And after the wedding and the honeymoon and the first baby — that strange, disappearing man who called the ambulance, the man she's half-decided never existed — and the next few, well. Donna Temple-Noble is tired. And she's shopping for groceries, because the twins are eating her out of house and home, and Alice back from university and loves anything with carbs, and the toddler is apparently afraid of food that's yellow. So grocery shopping it is.
And she's tired, and the toddler is jabbering on about something, and it's not until a skinny little redhead bumps into her that Donna realizes what she's doing: standing in the middle of the aisle staring at the spinach, blank-faced and still as statues. The redhead is pretty, looks a bit like Alice, and, smiling, apologizes in a broad Scottish accent, and Donna nods as if it's a dream, and the redhead scampers off after a man, and Donna's head hurts and so she turns around and continues her shopping. Picks up a bottle of aspirin, for the headache, and snaps at the toddler and feels awful about it.

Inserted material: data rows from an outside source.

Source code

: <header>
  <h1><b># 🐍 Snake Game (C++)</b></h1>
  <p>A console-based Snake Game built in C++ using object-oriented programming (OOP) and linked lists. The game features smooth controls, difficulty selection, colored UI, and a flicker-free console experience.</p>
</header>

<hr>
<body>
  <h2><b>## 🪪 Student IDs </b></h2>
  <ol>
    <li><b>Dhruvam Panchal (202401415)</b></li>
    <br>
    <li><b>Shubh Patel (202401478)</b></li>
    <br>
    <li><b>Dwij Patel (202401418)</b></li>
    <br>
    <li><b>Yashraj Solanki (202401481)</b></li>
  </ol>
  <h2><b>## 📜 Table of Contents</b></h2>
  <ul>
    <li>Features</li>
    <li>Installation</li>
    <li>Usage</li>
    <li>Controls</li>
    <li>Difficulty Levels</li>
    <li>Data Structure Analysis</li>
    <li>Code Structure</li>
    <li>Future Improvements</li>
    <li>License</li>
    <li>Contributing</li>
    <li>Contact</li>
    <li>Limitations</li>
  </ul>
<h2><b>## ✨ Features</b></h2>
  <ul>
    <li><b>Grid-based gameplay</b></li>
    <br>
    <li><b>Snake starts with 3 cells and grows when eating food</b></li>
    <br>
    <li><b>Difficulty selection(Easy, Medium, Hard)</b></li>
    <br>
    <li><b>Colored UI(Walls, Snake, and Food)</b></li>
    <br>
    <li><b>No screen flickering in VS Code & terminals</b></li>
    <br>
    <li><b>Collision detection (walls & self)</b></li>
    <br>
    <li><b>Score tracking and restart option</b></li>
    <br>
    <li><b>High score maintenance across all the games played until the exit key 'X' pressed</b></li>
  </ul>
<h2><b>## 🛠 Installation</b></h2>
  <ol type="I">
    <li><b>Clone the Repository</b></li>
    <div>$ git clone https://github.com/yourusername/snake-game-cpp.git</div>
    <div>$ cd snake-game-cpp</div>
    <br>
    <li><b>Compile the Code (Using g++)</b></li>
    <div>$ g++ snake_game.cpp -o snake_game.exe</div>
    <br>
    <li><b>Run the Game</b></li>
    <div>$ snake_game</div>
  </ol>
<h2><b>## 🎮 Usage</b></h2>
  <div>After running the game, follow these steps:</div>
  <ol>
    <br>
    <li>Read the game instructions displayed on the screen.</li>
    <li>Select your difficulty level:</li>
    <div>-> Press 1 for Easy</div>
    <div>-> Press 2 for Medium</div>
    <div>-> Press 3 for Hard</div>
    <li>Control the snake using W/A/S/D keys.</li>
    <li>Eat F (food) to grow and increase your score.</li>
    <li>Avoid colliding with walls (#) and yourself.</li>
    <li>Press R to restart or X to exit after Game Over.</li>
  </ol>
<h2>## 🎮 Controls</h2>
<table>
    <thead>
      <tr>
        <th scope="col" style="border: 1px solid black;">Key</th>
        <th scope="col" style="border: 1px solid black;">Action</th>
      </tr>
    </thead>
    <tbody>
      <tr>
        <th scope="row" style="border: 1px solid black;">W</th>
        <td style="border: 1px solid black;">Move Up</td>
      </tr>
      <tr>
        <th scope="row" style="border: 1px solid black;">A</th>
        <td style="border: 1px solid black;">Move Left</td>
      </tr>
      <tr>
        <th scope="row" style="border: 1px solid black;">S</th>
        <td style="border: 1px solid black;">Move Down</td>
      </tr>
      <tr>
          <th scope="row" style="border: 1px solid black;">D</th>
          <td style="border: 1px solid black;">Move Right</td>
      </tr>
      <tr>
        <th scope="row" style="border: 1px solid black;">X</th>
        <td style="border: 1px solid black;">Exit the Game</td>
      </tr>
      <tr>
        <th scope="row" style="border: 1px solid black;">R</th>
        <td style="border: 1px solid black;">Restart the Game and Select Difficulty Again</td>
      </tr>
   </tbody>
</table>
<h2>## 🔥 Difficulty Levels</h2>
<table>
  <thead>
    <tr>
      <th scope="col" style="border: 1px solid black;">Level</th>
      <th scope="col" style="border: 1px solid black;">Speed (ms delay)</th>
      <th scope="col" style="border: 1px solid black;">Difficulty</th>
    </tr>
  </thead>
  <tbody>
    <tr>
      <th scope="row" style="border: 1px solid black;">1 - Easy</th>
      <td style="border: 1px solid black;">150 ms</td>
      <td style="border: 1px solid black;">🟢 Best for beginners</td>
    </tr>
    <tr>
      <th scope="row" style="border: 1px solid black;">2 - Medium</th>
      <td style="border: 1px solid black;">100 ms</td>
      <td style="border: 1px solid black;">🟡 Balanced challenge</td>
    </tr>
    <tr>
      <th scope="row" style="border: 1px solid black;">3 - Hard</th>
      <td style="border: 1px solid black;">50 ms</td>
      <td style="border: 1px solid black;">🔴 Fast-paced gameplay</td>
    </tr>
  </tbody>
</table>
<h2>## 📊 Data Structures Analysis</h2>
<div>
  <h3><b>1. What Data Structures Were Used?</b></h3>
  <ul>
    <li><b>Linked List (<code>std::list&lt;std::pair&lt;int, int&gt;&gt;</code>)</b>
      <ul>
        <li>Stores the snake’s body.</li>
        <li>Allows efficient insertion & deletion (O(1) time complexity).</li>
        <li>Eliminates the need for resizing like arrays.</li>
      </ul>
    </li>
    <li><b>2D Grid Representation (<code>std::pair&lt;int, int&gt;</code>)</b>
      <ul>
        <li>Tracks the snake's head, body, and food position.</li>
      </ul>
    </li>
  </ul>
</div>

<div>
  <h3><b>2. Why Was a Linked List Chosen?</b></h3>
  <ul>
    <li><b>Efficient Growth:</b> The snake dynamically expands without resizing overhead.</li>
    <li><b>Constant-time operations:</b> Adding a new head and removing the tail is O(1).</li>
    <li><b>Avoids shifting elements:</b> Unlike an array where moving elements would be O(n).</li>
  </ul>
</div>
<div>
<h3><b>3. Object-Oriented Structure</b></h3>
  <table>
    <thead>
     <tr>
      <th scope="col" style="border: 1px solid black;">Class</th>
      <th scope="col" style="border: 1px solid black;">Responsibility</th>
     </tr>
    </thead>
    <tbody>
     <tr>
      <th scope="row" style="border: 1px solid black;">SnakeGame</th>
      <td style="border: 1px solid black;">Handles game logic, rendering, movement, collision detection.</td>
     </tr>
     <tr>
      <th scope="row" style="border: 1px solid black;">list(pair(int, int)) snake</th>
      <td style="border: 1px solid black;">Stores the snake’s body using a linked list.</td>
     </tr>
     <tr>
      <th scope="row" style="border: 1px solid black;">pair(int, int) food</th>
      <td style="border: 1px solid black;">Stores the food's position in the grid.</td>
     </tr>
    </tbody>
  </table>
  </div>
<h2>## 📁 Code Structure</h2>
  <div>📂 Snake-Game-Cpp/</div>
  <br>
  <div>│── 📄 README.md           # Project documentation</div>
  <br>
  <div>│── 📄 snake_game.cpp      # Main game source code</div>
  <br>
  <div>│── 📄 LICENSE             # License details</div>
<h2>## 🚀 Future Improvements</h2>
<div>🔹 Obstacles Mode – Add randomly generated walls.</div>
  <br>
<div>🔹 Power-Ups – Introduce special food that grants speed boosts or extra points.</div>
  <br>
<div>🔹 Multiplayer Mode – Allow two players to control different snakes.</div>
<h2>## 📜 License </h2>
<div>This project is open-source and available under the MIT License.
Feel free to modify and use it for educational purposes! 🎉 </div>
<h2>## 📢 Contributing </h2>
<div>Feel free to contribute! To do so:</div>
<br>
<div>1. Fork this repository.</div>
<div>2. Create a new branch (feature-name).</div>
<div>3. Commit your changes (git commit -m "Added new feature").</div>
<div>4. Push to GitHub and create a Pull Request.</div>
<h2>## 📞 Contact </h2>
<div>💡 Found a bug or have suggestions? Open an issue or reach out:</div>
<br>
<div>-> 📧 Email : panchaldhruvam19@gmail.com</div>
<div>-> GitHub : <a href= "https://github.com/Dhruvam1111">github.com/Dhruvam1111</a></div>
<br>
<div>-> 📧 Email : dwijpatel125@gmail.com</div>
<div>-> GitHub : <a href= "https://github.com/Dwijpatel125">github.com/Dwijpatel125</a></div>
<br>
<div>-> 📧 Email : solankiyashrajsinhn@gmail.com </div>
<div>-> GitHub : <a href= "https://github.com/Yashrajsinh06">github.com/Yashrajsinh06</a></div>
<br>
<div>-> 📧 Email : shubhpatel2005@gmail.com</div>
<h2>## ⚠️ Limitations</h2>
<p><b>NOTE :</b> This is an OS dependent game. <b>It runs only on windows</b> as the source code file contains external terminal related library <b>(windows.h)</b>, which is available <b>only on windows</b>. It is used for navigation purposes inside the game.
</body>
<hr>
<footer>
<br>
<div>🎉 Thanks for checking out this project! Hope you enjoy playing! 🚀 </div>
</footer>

And Alice, that night at dinner, tells them two things: one, she's a lesbian, and two, she wants to be an astronaut. And Donna Temple-Noble, her mind ringing with an odd clanging sound and her head still hurting, says something about Mars, and Alice goes off on a long description of life on the new settlement, and how wonderful it will be, and how they'll love Jane, her girlfriend, and how she'll make them proud, she will, she promises. And Donna Temple-Noble, that strange old bell ringing in her head, tells Alice that there's nothing she could do to make them not proud. And that Grandpa would be over the moon if he was still here. And that Jane sounds lovely.
And when Donna Temple-Noble goes to bed that night, head full of noise and light, she dreams about something she's dreamed about before: a phonebox, a blue one, and it's floating in space, and she's there, leaning out and waving, and Grandpa is looking up at her through a telescope and throwing his hat in the air. And like always, there's someone in the box with her but she can't see them, and when she wakes up she's forgotten the whole thing. The only trace of the dream is the joy thrumming through her veins, the way she sees things in a new light, even just for a moment, the way it seems like the universe is full of music and she's a part of the song.
And life gets in the way, sure, and she argues with the children or Shaun or she has headaches or she loses her keys, but some mornings she wakes up and feels as if she could see all the possibilities, all the what-ifs and the could-bes, and she can almost touch them, for a moment, and it's those fleeting moments of being part of the song that make her join Alice on Mars, that make her kindness — often masked by her clever sharp tongue and her poor opinion of herself — come out, flare like a sunspot, and she feels so connected to everything. Not all the time, and not for very long, but sometimes, and it's enough.